[Extracted records]
-=-=-

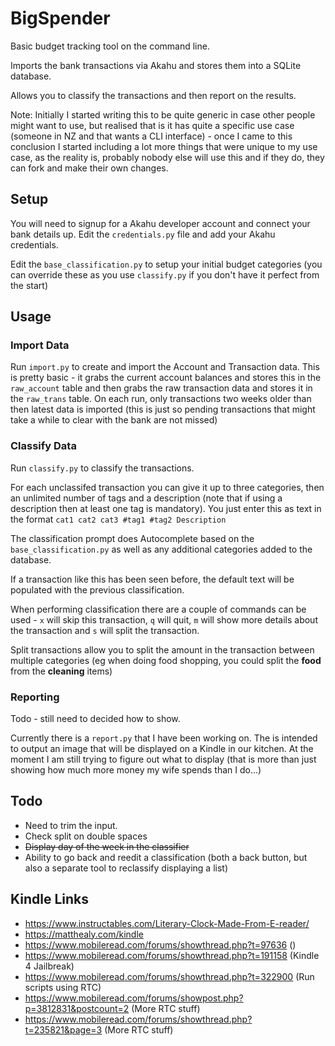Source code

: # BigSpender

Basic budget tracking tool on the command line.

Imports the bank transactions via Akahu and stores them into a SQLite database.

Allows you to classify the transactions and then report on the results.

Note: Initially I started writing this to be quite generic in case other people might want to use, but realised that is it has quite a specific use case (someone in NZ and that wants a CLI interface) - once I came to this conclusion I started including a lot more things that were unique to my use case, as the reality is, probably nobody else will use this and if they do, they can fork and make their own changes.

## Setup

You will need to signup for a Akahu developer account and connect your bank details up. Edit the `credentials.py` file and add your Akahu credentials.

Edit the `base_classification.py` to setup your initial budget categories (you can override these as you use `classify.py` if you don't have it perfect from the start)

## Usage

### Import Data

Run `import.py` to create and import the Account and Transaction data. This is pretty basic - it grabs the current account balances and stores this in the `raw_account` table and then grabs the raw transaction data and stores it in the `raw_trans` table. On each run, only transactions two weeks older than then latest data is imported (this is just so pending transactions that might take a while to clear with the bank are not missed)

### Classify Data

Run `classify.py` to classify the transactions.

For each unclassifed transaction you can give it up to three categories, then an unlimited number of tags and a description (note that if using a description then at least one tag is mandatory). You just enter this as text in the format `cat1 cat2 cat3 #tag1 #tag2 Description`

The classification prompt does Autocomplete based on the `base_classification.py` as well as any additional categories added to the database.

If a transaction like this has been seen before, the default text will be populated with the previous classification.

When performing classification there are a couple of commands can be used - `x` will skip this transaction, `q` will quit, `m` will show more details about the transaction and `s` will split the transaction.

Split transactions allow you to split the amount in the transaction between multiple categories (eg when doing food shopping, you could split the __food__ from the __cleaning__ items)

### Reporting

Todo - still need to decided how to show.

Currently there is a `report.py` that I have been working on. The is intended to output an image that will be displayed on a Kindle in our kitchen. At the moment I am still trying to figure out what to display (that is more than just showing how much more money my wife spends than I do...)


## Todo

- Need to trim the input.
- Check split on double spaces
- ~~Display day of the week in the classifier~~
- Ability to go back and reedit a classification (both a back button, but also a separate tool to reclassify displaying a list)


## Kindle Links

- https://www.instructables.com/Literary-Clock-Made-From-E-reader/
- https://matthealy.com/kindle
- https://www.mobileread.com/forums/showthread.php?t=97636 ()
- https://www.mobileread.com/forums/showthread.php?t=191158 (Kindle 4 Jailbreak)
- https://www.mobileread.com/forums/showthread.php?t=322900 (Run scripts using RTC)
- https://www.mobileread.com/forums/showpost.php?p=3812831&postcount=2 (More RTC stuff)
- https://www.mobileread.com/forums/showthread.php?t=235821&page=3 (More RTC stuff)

-=-=-

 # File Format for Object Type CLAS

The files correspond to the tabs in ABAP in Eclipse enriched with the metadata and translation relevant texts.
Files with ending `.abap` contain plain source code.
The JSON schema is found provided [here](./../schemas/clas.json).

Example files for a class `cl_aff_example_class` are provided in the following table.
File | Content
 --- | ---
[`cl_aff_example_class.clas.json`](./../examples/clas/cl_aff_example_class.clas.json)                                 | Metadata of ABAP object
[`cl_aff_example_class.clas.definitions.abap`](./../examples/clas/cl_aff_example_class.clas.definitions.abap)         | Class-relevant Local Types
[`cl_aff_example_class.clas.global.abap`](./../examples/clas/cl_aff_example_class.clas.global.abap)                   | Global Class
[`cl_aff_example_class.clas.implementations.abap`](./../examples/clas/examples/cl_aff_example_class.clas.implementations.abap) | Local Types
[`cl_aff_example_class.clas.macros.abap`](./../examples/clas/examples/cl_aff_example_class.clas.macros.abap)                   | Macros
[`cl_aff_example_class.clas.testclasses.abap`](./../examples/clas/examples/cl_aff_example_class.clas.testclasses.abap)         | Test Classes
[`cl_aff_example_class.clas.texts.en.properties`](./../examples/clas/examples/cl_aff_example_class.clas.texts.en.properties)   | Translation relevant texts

-=-=-

REQUIRED ACTION: Of the lines above, copy each that contains "Akahu".

RESPONSE TO THIS EXERCISE:
Imports the bank transactions via Akahu and stores them into a SQLite database.
You will need to signup for a Akahu developer account and connect your bank details up. Edit the `credentials.py` file and add your Akahu credentials.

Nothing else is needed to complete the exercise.